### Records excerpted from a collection
■ ■ ■ ■

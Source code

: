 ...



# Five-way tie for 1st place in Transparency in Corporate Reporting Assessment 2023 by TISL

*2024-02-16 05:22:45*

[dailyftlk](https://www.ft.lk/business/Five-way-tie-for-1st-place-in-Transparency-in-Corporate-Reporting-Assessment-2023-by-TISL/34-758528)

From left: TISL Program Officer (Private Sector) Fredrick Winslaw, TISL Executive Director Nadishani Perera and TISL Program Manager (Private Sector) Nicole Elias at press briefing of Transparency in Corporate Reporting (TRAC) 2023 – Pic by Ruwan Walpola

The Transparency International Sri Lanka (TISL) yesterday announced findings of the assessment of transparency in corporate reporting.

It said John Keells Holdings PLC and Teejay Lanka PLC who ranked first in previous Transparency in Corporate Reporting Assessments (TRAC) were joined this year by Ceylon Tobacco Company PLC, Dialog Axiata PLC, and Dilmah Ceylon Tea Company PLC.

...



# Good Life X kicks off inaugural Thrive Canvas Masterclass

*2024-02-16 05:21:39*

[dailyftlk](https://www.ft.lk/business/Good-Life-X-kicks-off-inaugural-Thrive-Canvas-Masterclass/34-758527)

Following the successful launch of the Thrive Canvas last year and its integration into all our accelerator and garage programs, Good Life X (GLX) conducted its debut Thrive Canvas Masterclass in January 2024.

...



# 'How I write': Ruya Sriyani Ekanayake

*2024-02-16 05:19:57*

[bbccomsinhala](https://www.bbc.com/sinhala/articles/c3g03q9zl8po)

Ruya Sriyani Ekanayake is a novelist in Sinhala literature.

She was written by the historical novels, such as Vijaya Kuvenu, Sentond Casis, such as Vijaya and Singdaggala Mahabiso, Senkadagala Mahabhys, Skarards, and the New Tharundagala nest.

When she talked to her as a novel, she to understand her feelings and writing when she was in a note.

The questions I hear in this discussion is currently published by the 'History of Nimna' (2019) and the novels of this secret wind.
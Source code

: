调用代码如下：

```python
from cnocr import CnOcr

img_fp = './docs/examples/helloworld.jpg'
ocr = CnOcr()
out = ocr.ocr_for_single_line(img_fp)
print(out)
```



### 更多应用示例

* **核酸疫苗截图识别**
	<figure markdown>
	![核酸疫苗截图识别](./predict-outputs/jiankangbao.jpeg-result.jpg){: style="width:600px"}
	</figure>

■ ■ ■ ■

### What you are asked to do
Determine how many lines of the records above contain the word "inaugural", and report only that number.

### Written answer
2